Collection entries:
== Segment start ==

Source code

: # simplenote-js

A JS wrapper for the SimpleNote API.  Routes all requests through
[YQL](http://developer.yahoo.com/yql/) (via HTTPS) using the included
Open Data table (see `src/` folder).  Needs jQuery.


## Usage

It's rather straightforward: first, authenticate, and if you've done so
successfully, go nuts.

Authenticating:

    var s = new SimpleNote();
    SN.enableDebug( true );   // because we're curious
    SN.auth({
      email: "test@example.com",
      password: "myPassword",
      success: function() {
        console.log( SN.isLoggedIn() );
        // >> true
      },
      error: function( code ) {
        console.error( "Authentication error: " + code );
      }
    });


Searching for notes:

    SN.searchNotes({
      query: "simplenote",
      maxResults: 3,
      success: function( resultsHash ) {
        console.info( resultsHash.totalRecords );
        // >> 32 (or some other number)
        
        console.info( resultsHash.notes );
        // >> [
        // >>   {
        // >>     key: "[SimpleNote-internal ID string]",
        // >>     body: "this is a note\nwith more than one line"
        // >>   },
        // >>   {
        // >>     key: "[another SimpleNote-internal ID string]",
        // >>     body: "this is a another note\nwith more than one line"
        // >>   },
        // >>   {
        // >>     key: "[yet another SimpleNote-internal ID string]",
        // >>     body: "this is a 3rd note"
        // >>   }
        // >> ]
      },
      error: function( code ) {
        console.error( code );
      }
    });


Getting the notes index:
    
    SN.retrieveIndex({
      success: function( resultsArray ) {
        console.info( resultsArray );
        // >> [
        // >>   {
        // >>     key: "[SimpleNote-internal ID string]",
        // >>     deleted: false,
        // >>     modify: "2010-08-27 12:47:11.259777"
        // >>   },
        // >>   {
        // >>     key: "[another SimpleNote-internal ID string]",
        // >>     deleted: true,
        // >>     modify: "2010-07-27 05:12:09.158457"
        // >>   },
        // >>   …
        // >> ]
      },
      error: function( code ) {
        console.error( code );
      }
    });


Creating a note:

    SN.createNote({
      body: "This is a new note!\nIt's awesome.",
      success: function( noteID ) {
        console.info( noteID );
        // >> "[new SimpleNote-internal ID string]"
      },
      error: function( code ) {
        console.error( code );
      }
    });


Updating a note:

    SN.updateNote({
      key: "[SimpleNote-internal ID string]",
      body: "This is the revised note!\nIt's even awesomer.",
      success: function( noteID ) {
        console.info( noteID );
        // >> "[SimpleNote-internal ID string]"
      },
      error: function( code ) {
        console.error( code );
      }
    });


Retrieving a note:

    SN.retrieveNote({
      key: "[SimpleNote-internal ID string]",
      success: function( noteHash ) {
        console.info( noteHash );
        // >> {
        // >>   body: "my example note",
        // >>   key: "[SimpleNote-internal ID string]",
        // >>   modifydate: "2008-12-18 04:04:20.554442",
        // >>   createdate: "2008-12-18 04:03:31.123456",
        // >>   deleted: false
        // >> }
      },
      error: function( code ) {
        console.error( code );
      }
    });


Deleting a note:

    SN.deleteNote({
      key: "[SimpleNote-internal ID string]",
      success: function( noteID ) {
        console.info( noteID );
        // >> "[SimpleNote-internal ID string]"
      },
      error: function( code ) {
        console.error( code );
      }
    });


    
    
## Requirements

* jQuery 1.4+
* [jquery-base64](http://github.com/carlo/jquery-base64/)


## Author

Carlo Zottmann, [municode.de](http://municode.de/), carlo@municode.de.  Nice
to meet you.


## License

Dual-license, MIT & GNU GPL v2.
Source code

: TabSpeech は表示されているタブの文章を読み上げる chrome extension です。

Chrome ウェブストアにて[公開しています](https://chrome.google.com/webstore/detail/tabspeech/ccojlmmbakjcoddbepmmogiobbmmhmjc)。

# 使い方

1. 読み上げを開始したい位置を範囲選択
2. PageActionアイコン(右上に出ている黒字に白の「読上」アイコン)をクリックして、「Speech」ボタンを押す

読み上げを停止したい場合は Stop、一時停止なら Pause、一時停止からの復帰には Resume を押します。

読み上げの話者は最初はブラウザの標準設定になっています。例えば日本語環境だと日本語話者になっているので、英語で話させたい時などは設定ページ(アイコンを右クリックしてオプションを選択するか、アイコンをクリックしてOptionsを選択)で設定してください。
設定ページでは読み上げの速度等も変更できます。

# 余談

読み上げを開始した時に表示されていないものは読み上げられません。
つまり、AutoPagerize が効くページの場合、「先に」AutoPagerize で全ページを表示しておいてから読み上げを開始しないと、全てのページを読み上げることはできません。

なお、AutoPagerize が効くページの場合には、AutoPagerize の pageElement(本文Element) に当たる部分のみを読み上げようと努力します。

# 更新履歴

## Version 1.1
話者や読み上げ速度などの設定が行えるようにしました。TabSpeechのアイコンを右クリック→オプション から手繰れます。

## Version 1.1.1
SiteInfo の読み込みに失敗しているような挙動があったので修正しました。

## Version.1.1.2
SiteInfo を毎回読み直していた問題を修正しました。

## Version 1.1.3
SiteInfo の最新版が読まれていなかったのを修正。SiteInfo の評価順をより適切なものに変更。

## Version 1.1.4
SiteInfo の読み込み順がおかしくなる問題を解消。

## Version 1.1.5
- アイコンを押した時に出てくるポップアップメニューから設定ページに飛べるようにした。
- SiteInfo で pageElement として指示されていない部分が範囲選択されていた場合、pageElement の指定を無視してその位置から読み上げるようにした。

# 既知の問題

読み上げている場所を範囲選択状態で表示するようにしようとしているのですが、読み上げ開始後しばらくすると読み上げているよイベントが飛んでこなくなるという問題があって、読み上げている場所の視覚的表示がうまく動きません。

== Segment end ==

What this task involves: Transcribe the records above with every character unchanged.

Exercise response:
Source code

: # simplenote-js

A JS wrapper for the SimpleNote API.  Routes all requests through
[YQL](http://developer.yahoo.com/yql/) (via HTTPS) using the included
Open Data table (see `src/` folder).  Needs jQuery.


## Usage

It's rather straightforward: first, authenticate, and if you've done so
successfully, go nuts.

Authenticating:

    var s = new SimpleNote();
    SN.enableDebug( true );   // because we're curious
    SN.auth({
      email: "test@example.com",
      password: "myPassword",
      success: function() {
        console.log( SN.isLoggedIn() );
        // >> true
      },
      error: function( code ) {
        console.error( "Authentication error: " + code );
      }
    });


Searching for notes:

    SN.searchNotes({
      query: "simplenote",
      maxResults: 3,
      success: function( resultsHash ) {
        console.info( resultsHash.totalRecords );
        // >> 32 (or some other number)
        
        console.info( resultsHash.notes );
        // >> [
        // >>   {
        // >>     key: "[SimpleNote-internal ID string]",
        // >>     body: "this is a note\nwith more than one line"
        // >>   },
        // >>   {
        // >>     key: "[another SimpleNote-internal ID string]",
        // >>     body: "this is a another note\nwith more than one line"
        // >>   },
        // >>   {
        // >>     key: "[yet another SimpleNote-internal ID string]",
        // >>     body: "this is a 3rd note"
        // >>   }
        // >> ]
      },
      error: function( code ) {
        console.error( code );
      }
    });


Getting the notes index:
    
    SN.retrieveIndex({
      success: function( resultsArray ) {
        console.info( resultsArray );
        // >> [
        // >>   {
        // >>     key: "[SimpleNote-internal ID string]",
        // >>     deleted: false,
        // >>     modify: "2010-08-27 12:47:11.259777"
        // >>   },
        // >>   {
        // >>     key: "[another SimpleNote-internal ID string]",
        // >>     deleted: true,
        // >>     modify: "2010-07-27 05:12:09.158457"
        // >>   },
        // >>   …
        // >> ]
      },
      error: function( code ) {
        console.error( code );
      }
    });


Creating a note:

    SN.createNote({
      body: "This is a new note!\nIt's awesome.",
      success: function( noteID ) {
        console.info( noteID );
        // >> "[new SimpleNote-internal ID string]"
      },
      error: function( code ) {
        console.error( code );
      }
    });


Updating a note:

    SN.updateNote({
      key: "[SimpleNote-internal ID string]",
      body: "This is the revised note!\nIt's even awesomer.",
      success: function( noteID ) {
        console.info( noteID );
        // >> "[SimpleNote-internal ID string]"
      },
      error: function( code ) {
        console.error( code );
      }
    });


Retrieving a note:

    SN.retrieveNote({
      key: "[SimpleNote-internal ID string]",
      success: function( noteHash ) {
        console.info( noteHash );
        // >> {
        // >>   body: "my example note",
        // >>   key: "[SimpleNote-internal ID string]",
        // >>   modifydate: "2008-12-18 04:04:20.554442",
        // >>   createdate: "2008-12-18 04:03:31.123456",
        // >>   deleted: false
        // >> }
      },
      error: function( code ) {
        console.error( code );
      }
    });


Deleting a note:

    SN.deleteNote({
      key: "[SimpleNote-internal ID string]",
      success: function( noteID ) {
        console.info( noteID );
        // >> "[SimpleNote-internal ID string]"
      },
      error: function( code ) {
        console.error( code );
      }
    });


    
    
## Requirements

* jQuery 1.4+
* [jquery-base64](http://github.com/carlo/jquery-base64/)


## Author

Carlo Zottmann, [municode.de](http://municode.de/), carlo@municode.de.  Nice
to meet you.


## License

Dual-license, MIT & GNU GPL v2.
Source code

: TabSpeech は表示されているタブの文章を読み上げる chrome extension です。

Chrome ウェブストアにて[公開しています](https://chrome.google.com/webstore/detail/tabspeech/ccojlmmbakjcoddbepmmogiobbmmhmjc)。

# 使い方

1. 読み上げを開始したい位置を範囲選択
2. PageActionアイコン(右上に出ている黒字に白の「読上」アイコン)をクリックして、「Speech」ボタンを押す

読み上げを停止したい場合は Stop、一時停止なら Pause、一時停止からの復帰には Resume を押します。

読み上げの話者は最初はブラウザの標準設定になっています。例えば日本語環境だと日本語話者になっているので、英語で話させたい時などは設定ページ(アイコンを右クリックしてオプションを選択するか、アイコンをクリックしてOptionsを選択)で設定してください。
設定ページでは読み上げの速度等も変更できます。

# 余談

読み上げを開始した時に表示されていないものは読み上げられません。
つまり、AutoPagerize が効くページの場合、「先に」AutoPagerize で全ページを表示しておいてから読み上げを開始しないと、全てのページを読み上げることはできません。

なお、AutoPagerize が効くページの場合には、AutoPagerize の pageElement(本文Element) に当たる部分のみを読み上げようと努力します。

# 更新履歴

## Version 1.1
話者や読み上げ速度などの設定が行えるようにしました。TabSpeechのアイコンを右クリック→オプション から手繰れます。

## Version 1.1.1
SiteInfo の読み込みに失敗しているような挙動があったので修正しました。

## Version.1.1.2
SiteInfo を毎回読み直していた問題を修正しました。

## Version 1.1.3
SiteInfo の最新版が読まれていなかったのを修正。SiteInfo の評価順をより適切なものに変更。

## Version 1.1.4
SiteInfo の読み込み順がおかしくなる問題を解消。

## Version 1.1.5
- アイコンを押した時に出てくるポップアップメニューから設定ページに飛べるようにした。
- SiteInfo で pageElement として指示されていない部分が範囲選択されていた場合、pageElement の指定を無視してその位置から読み上げるようにした。

# 既知の問題

読み上げている場所を範囲選択状態で表示するようにしようとしているのですが、読み上げ開始後しばらくすると読み上げているよイベントが飛んでこなくなるという問題があって、読み上げている場所の視覚的表示がうまく動きません。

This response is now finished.